1. Understand forgiveness

“Before you attempt to force forgiveness on your most tender hurts, consider what it is you’re asking of yourself:

  • Forgiving doesn’t mean that you condone what happened or that the perpetrator is blameless. It is making the conscious choice to release yourself from the burden, pain, and stress of holding on to resentment.
  • Forgiving doesn’t mean that you condone what happened or that the perpetrator is blameless. It is making the conscious choice to release yourself from the burden, pain, and stress of holding on to resentment.”

2. Feel your pain

“Hurts can run deep, even if at first glance they don’t seem to make a big impact. It’s important to give yourself permission to acknowledge and honor the pain that’s very real for you.”

“Notice where you feel it in your body and ask yourself, “What do I need right now?” Maybe you need to feel supported, take more time, or do something kind for yourself. Allowing space for the pain in this way can help you know whether you’re ready to release it from your heart and mind.”

3. Name it

“Whether you’ve hurt yourself or have been hurt by another, allow yourself to be honest and simply name the feelings that are there. They might include guilt, grief, shame, sorrow, confusion, or anger. As you consider the act of forgiveness, any of these feelings can arise. A study at UCLA found that when you name your emotional experience it turns the volume down on your amygdala, the emotion center of the brain, and brings resources back to your pre-frontal cortex, the rational part of your brain. So, by naming the feeling you can create space and not get overwhelmed.”

4. Let it out

“Keeping hurt feelings bottled up only causes additional stress to your mind and body. Even if the memory is difficult to confront, see if you can share how you’re feeling. You can write about it in a journal or talk about it with a friend or a professional counselor. Sharing helps you expand your perspective, and perhaps even see what happened through a different lens.”

5. Flip your focus

“If possible, see if you can flip your focus from being the victim to putting yourself in the other person’s shoes. For example, consider the life the person lived that led them to this hurtful action. This is difficult to do, but remember, you’re not condoning any action. This exercise is just about trying to see that, as humans, we are deeply impacted by our own traumas and life experiences, which greatly inform how we show up and act in the world. If you are able to do this, compassion naturally tends to flow from this more understanding perspective.
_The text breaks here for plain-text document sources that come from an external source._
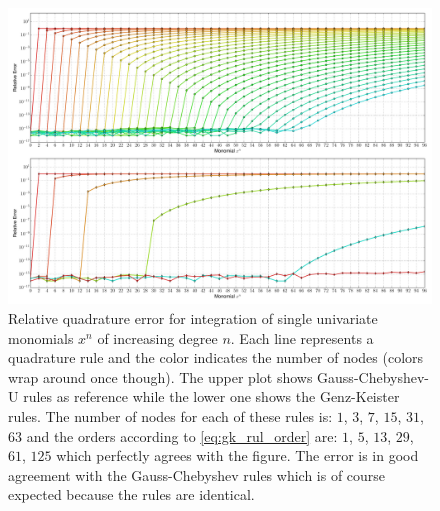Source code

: \documentclass[a4paper,10pt]{article}
\begin{document}
\clearpage

\begin{figure}
  \centering
  \includegraphics[width=\linewidth]{./img/monomial_errors_chebyshevu.pdf}
  \caption{Relative quadrature error for integration of single univariate monomials $x^n$ of increasing degree $n$.
  Each line represents a quadrature rule and the color indicates the number of nodes (colors wrap around once though).
  The upper plot shows Gauss-Chebyshev-U rules as reference while the lower one shows the Genz-Keister rules.
  The number of nodes for each of these rules is:
  $1$, $3$,  $7$, $15$, $31$,  $63$ and the orders according to \eqref{eq:gk_rul_order} are:
  $1$, $5$, $13$, $29$, $61$, $125$ which perfectly agrees with the figure.
  The error is in good agreement with the Gauss-Chebyshev rules which is of course
  expected because the rules are identical.}
  \label{fig:monomial_errors_chebyshevu}
\end{figure}
\end{document}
6. Take action (start small)

“Whether you are forgiving yourself or another person, taking action can help to facilitate healing and make you feel more empowered. It’s best to start with smaller misdeeds to get into practice and feel what’s possible. . . .  Having an uncomfortable conversation can be difficult and even scary, but often a sense of empowerment emerges from the self-compassionate action of listening to yourself and doing something that supports you.”

7. Remember, you’re not the first or last

“When you’ve been hurt, it’s common to feel like you’re the only one who has ever been wronged in this way. In fact, it’s likely that this transgression (or something similar to it) has been made many, maybe even millions of times before throughout human history. Making mistakes is part of our shared human experience. Remembering you are not alone in experiencing this kind of pain can help to loosen your grip on your resentment.”

8. Have patience; forgiveness is a practice

Forgiveness isn’t a quick-fix solution. It’s a process, so be patient with yourself. With smaller transgressions, forgiveness can happen pretty quickly, but with the larger ones, it can take years. As you begin with the smaller misdeeds and then move onto the harder ones, be kind to yourself, take deep breaths, and continue on.”

9. Stop blaming

“We all know it can feel good now and again to complain to a friend—misery loves company, right? Well, not exactly. Researcher Brené Brown, author of Rising Strong, says, “Blaming is a way to discharge pain and discomfort.” It gives us a false sense of control but inevitably keeps the negativity kicking around in our minds, increasing our stress and eroding our relationships.”

10. Practice more mindfulness

“A recent study surveyed 94 adults who had been cheated on by their partners, and found a correlation between traits of mindfulness and forgiveness. In other words, it can be said that the more you practice mindfulness, the more you strengthen your capacity for forgiveness.”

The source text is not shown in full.